- _EXERCISE_: Check every line of the material below for the string "Automatic", and return the ones that have it.
────────
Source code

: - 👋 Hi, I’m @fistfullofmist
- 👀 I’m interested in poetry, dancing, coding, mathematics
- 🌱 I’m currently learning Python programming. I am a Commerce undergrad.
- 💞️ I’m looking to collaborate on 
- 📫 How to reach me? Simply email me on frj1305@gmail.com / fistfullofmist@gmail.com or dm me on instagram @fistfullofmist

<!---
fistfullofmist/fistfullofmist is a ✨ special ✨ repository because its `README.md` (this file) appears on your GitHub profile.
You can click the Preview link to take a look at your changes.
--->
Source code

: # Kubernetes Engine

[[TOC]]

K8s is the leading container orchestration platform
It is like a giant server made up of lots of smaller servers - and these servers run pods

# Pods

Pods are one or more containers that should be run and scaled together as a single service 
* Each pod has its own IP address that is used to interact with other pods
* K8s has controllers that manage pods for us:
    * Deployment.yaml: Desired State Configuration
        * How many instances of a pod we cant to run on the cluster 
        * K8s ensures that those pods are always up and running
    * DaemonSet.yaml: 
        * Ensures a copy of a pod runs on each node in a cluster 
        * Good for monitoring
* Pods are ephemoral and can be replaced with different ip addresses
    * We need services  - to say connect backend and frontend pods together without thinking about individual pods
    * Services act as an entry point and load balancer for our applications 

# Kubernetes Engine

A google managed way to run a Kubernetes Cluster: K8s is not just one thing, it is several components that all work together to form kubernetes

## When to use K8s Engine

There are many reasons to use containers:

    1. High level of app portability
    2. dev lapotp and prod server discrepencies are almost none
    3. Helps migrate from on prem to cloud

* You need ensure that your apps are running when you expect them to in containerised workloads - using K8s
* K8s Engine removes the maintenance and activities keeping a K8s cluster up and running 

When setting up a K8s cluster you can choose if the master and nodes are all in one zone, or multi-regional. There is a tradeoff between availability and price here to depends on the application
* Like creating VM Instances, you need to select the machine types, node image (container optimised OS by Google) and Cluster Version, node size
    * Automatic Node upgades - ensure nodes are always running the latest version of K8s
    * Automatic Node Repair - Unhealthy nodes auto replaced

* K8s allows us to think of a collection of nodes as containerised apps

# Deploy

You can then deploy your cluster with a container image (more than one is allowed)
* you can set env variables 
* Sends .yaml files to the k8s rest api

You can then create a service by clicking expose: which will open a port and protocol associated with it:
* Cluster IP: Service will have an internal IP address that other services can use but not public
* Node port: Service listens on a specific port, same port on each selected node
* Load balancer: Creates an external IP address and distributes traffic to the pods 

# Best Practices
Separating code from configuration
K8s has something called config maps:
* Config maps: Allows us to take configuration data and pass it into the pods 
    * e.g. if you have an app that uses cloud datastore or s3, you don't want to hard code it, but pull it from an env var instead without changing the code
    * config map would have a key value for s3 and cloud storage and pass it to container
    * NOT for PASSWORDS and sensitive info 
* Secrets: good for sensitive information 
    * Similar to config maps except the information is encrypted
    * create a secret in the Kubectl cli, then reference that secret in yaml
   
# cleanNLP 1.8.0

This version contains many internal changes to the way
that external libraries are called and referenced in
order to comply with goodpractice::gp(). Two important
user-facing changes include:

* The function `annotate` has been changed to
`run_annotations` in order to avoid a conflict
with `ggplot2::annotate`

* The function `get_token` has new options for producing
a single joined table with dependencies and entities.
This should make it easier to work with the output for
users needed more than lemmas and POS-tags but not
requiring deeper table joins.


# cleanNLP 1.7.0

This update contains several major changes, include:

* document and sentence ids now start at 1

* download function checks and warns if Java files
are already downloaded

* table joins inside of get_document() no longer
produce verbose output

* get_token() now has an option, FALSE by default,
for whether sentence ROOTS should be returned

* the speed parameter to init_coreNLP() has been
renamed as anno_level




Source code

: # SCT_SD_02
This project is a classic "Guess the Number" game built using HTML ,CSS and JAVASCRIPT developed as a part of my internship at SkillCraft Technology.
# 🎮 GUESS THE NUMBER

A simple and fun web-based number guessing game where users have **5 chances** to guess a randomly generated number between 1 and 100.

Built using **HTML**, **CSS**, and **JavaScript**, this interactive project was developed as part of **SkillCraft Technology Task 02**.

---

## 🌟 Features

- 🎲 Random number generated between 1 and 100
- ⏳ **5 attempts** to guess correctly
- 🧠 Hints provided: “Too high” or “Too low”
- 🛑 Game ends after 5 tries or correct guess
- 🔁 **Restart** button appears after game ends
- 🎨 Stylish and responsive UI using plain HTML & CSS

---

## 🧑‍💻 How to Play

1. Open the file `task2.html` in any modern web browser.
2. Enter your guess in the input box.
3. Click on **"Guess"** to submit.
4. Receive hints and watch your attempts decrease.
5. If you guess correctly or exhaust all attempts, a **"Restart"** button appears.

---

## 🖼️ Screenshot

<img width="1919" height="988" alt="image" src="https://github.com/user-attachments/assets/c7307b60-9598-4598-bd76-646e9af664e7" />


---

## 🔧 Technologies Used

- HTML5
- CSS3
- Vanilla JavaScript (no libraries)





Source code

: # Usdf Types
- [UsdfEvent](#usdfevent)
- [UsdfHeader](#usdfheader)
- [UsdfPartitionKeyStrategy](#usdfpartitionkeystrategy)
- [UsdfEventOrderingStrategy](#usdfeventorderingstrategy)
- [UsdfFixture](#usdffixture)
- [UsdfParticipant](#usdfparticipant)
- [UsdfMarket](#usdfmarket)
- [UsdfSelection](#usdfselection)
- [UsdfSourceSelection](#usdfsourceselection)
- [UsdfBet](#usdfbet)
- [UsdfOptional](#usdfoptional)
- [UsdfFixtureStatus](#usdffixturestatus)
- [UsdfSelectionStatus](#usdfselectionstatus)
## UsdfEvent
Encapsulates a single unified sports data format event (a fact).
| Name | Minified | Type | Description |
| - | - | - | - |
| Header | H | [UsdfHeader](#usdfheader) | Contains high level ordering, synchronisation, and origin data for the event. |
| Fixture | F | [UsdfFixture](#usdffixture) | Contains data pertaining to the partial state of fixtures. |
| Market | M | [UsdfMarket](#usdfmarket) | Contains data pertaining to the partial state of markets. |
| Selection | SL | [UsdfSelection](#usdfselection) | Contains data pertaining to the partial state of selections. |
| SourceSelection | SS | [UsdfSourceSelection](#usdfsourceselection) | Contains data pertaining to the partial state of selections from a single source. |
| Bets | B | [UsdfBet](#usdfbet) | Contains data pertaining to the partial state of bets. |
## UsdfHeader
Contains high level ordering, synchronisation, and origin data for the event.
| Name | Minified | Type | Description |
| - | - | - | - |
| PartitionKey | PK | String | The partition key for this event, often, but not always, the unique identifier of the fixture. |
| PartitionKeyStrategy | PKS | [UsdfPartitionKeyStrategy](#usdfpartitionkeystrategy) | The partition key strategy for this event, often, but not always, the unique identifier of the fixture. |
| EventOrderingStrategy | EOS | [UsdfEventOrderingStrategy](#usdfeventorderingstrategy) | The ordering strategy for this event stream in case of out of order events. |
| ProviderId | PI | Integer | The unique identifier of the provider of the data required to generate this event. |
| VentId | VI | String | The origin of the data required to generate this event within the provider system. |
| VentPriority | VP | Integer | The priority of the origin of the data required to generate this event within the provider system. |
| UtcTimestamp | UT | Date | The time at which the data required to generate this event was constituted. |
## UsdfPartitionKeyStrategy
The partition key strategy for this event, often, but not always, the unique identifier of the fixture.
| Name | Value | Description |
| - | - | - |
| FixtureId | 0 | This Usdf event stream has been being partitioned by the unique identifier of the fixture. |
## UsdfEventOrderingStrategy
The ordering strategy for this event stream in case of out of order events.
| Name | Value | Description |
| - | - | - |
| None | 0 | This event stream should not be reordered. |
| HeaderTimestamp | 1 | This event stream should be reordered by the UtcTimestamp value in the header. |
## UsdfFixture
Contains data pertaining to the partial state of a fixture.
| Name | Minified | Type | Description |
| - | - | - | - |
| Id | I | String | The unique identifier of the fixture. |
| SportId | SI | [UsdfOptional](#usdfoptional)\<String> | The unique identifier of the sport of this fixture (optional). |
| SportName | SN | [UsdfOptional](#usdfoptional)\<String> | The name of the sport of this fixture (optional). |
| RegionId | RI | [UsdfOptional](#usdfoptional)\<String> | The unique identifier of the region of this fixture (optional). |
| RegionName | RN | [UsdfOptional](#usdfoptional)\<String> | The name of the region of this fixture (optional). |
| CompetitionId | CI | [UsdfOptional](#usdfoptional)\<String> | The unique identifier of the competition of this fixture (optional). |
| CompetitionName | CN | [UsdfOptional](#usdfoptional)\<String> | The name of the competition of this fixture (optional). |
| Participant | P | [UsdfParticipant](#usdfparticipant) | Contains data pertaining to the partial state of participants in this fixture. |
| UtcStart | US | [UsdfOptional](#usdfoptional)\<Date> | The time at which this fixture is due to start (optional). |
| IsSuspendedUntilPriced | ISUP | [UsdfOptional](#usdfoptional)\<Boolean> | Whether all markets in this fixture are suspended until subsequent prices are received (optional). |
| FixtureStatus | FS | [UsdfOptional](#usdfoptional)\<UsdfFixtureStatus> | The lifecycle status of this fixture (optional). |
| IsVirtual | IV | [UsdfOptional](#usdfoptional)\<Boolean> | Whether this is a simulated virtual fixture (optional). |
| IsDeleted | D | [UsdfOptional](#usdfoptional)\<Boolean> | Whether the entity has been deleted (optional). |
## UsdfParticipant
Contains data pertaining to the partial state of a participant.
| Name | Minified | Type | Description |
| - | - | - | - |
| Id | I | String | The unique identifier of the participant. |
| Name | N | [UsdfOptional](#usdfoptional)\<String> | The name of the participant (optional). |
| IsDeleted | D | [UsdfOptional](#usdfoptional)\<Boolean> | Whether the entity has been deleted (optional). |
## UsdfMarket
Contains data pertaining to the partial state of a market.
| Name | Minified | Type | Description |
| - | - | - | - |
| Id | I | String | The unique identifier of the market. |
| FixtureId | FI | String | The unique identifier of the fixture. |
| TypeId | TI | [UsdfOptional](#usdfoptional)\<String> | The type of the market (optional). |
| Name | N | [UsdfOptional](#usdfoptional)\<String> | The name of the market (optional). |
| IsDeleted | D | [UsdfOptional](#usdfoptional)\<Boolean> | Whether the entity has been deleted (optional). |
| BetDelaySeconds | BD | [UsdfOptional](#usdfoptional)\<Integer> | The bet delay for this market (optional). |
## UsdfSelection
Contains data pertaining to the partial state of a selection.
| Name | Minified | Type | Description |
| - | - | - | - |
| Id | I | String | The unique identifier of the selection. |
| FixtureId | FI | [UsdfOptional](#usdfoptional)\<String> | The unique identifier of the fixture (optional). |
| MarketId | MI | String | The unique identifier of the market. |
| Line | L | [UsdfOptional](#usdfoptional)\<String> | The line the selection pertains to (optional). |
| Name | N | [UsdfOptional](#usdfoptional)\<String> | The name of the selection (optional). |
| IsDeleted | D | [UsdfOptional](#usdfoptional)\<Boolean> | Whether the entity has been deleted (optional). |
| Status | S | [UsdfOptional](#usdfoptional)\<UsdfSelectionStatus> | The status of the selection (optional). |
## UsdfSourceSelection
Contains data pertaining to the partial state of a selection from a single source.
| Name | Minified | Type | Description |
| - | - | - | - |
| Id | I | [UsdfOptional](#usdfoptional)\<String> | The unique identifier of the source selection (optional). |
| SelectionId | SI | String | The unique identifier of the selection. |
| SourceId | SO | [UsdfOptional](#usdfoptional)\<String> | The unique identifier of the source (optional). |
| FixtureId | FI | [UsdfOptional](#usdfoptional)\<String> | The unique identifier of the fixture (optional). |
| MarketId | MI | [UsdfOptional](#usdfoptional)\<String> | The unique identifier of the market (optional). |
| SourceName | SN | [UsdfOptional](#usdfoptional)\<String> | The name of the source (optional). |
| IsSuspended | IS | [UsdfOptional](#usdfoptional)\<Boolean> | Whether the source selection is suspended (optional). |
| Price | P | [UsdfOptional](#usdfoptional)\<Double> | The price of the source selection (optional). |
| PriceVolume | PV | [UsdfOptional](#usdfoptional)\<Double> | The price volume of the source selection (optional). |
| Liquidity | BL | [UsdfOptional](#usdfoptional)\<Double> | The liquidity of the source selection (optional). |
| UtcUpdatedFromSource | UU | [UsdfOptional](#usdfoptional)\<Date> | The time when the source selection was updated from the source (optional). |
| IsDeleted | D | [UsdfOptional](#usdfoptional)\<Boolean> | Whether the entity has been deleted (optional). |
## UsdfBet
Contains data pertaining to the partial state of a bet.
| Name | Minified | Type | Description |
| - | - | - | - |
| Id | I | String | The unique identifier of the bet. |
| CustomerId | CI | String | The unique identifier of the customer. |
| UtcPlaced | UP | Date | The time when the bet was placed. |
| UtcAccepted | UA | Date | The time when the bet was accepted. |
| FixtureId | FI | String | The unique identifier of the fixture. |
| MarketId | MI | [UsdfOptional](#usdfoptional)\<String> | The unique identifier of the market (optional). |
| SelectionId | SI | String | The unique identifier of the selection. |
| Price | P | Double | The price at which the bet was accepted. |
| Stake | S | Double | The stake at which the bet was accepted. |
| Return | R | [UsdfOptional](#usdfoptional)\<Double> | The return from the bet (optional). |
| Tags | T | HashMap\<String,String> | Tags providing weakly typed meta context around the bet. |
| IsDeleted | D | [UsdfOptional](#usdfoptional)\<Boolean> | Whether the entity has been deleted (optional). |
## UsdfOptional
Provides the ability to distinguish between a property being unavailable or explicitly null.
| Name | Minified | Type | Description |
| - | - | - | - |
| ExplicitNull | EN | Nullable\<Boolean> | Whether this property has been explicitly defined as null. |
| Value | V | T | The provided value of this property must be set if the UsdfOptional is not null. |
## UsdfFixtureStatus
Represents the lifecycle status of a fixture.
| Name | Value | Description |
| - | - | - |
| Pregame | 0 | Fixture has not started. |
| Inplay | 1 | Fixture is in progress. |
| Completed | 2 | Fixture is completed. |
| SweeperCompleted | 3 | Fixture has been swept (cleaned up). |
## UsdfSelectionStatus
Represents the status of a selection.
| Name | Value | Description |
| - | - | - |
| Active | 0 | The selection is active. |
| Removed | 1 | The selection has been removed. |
────────
- _ANSWER BOX_:
    * Automatic Node upgades - ensure nodes are always running the latest version of K8s
    * Automatic Node Repair - Unhealthy nodes auto replaced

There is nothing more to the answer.